Method: A random sample of 5000 ureterolithiasis patients was identified from administrative claims between 2008 through 2011.  Diagnostic imaging and treatment interventions were extracted and analyzed in sequence analysis and then HCA.  Obtained patterns were compared on service site, practitioner specialty, costs, imaging, and interventions.

Result:

Sequencing generated 167 patterns accounting for all patients and 25 sequences accounted for 90% of cases.  The first three sequences (60%) were associated with CT scanning, pain medication in two, and medical expulsion therapy (MET) in one.  Further analyses showed the first two sequences were associated with emergency department (ED) treatment (85%), while pattern 3 yielded no clear distinctions.  No cost or other differences were observed.

   Conversely, HCA retained 100% of patients in three interpretably meaningful practice patterns: watchful waiting (WW), complex-invasive treatment (CI), and urgent care (UC).  The WW pattern was associated with outpatient treatment (45%) by primary care physicians (50%).  The CI pattern was associated with both outpatient and inpatient service sites (46%) and Urologists (56%).  The UC pattern was associated with ED (85%) and ER physicians (60%).  WW showed the lowest frequency of CT imaging (65.6% versus CI (78.7%) and UC (99.8%)) (P < 0.001), the lowest use of MET (15.0% versus CI (23.1%) and UC (36.9%)) (P < 0.001).  On average, CI cost $1,580 more per patient than WW and $1,359 more than UC (P < 0.05).  UC cost $508 more per patient than WW (P < 0.05).  CI was associated with higher use of ureteroscopy and shock wave lithotripsy treatments (P < 0.001).

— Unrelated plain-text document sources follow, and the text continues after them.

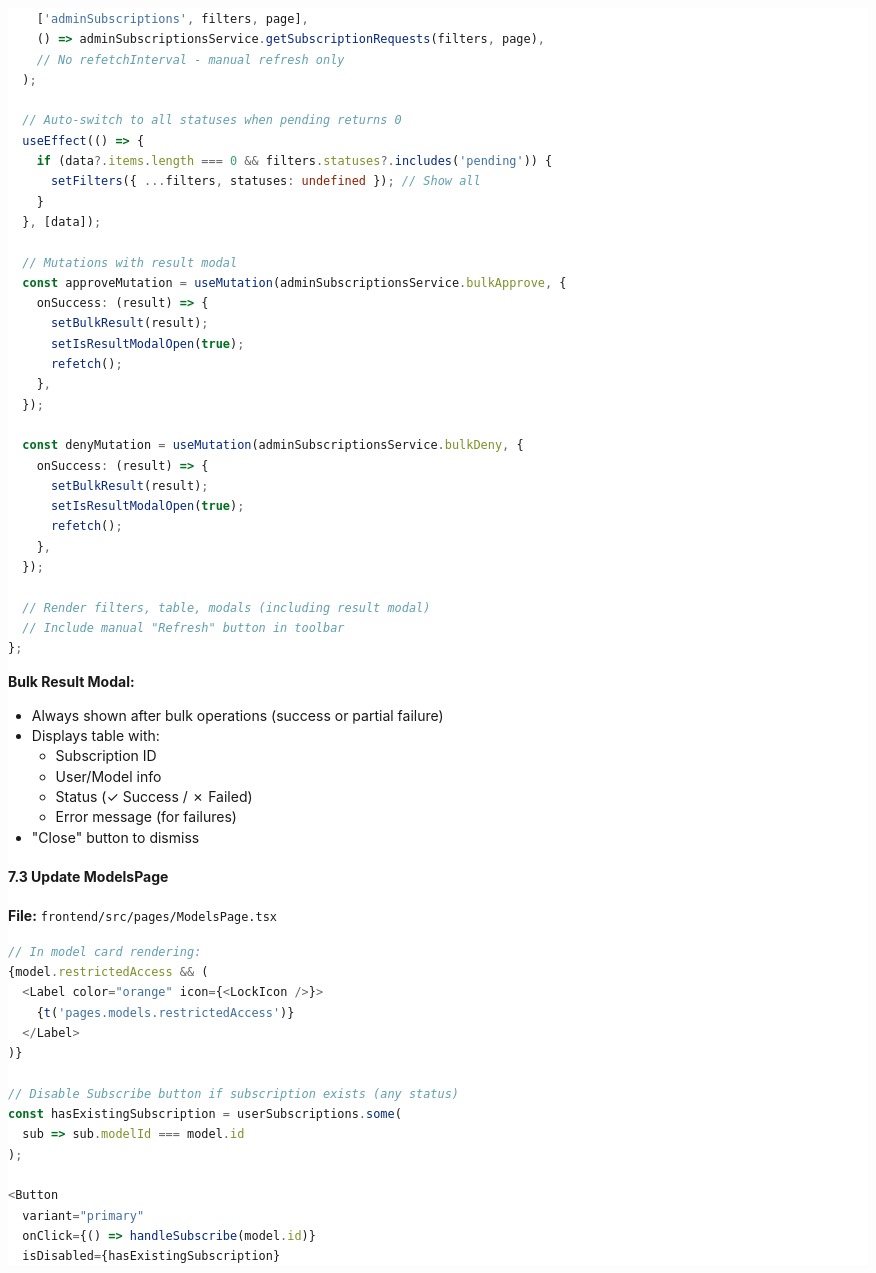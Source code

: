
 ```typescript
    ['adminSubscriptions', filters, page],
    () => adminSubscriptionsService.getSubscriptionRequests(filters, page),
    // No refetchInterval - manual refresh only
  );

  // Auto-switch to all statuses when pending returns 0
  useEffect(() => {
    if (data?.items.length === 0 && filters.statuses?.includes('pending')) {
      setFilters({ ...filters, statuses: undefined }); // Show all
    }
  }, [data]);

  // Mutations with result modal
  const approveMutation = useMutation(adminSubscriptionsService.bulkApprove, {
    onSuccess: (result) => {
      setBulkResult(result);
      setIsResultModalOpen(true);
      refetch();
    },
  });

  const denyMutation = useMutation(adminSubscriptionsService.bulkDeny, {
    onSuccess: (result) => {
      setBulkResult(result);
      setIsResultModalOpen(true);
      refetch();
    },
  });

  // Render filters, table, modals (including result modal)
  // Include manual "Refresh" button in toolbar
};
```

**Bulk Result Modal:**

- Always shown after bulk operations (success or partial failure)
- Displays table with:
  - Subscription ID
  - User/Model info
  - Status (✓ Success / ✗ Failed)
  - Error message (for failures)
- "Close" button to dismiss

#### 7.3 Update ModelsPage

**File:** `frontend/src/pages/ModelsPage.tsx`

```typescript
// In model card rendering:
{model.restrictedAccess && (
  <Label color="orange" icon={<LockIcon />}>
    {t('pages.models.restrictedAccess')}
  </Label>
)}

// Disable Subscribe button if subscription exists (any status)
const hasExistingSubscription = userSubscriptions.some(
  sub => sub.modelId === model.id
);

<Button
  variant="primary"
  onClick={() => handleSubscribe(model.id)}
  isDisabled={hasExistingSubscription}
```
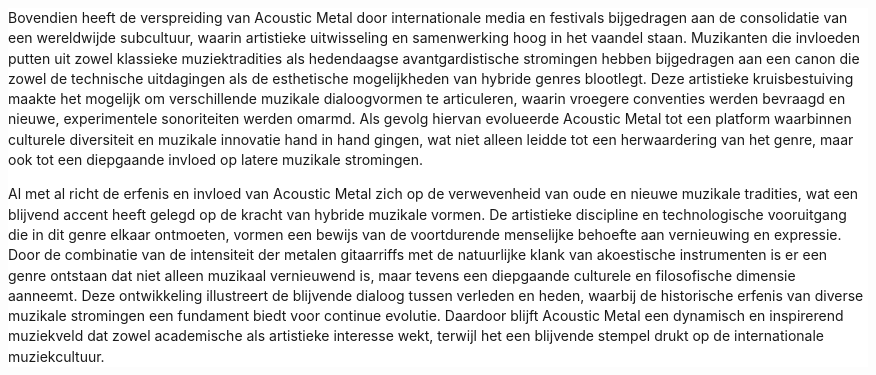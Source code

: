 Bovendien heeft de verspreiding van Acoustic Metal door internationale media en festivals
bijgedragen aan de consolidatie van een wereldwijde subcultuur, waarin artistieke uitwisseling en
samenwerking hoog in het vaandel staan. Muzikanten die invloeden putten uit zowel klassieke
muziektradities als hedendaagse avantgardistische stromingen hebben bijgedragen aan een canon die
zowel de technische uitdagingen als de esthetische mogelijkheden van hybride genres blootlegt. Deze
artistieke kruisbestuiving maakte het mogelijk om verschillende muzikale dialoogvormen te
articuleren, waarin vroegere conventies werden bevraagd en nieuwe, experimentele sonoriteiten werden
omarmd. Als gevolg hiervan evolueerde Acoustic Metal tot een platform waarbinnen culturele
diversiteit en muzikale innovatie hand in hand gingen, wat niet alleen leidde tot een herwaardering
van het genre, maar ook tot een diepgaande invloed op latere muzikale stromingen.

Al met al richt de erfenis en invloed van Acoustic Metal zich op de verwevenheid van oude en nieuwe
muzikale tradities, wat een blijvend accent heeft gelegd op de kracht van hybride muzikale vormen.
De artistieke discipline en technologische vooruitgang die in dit genre elkaar ontmoeten, vormen een
bewijs van de voortdurende menselijke behoefte aan vernieuwing en expressie. Door de combinatie van
de intensiteit der metalen gitaarriffs met de natuurlijke klank van akoestische instrumenten is er
een genre ontstaan dat niet alleen muzikaal vernieuwend is, maar tevens een diepgaande culturele en
filosofische dimensie aanneemt. Deze ontwikkeling illustreert de blijvende dialoog tussen verleden
en heden, waarbij de historische erfenis van diverse muzikale stromingen een fundament biedt voor
continue evolutie. Daardoor blijft Acoustic Metal een dynamisch en inspirerend muziekveld dat zowel
academische als artistieke interesse wekt, terwijl het een blijvende stempel drukt op de
internationale muziekcultuur.
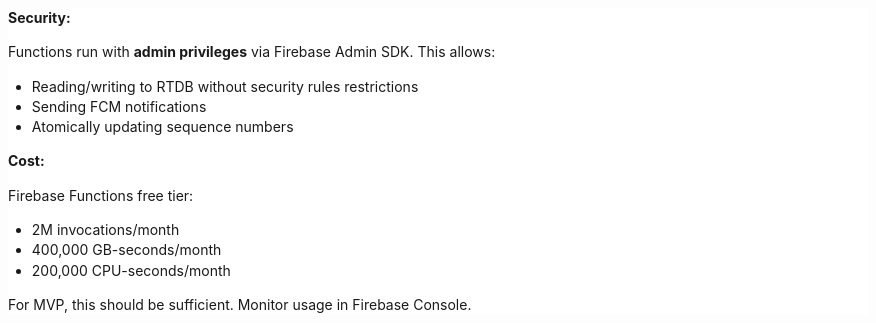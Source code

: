 **Security:**

Functions run with **admin privileges** via Firebase Admin SDK. This allows:
- Reading/writing to RTDB without security rules restrictions
- Sending FCM notifications
- Atomically updating sequence numbers

**Cost:**

Firebase Functions free tier:
- 2M invocations/month
- 400,000 GB-seconds/month
- 200,000 CPU-seconds/month

For MVP, this should be sufficient. Monitor usage in Firebase Console.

Conclusion: HCA obtained three distinct practice patterns accounting for 100% of ureterolithiasis cases compared to sequencing, which required 167 distinct patterns to account for all patients.  Furthermore, HCA provided interpretable and meaningful practice patterns; whereas, the patterns obtained from sequencing did not correspond with other external variables.  Research aimed at describing practice patterns should consider HCA as an alternative to sequencing when appropriate.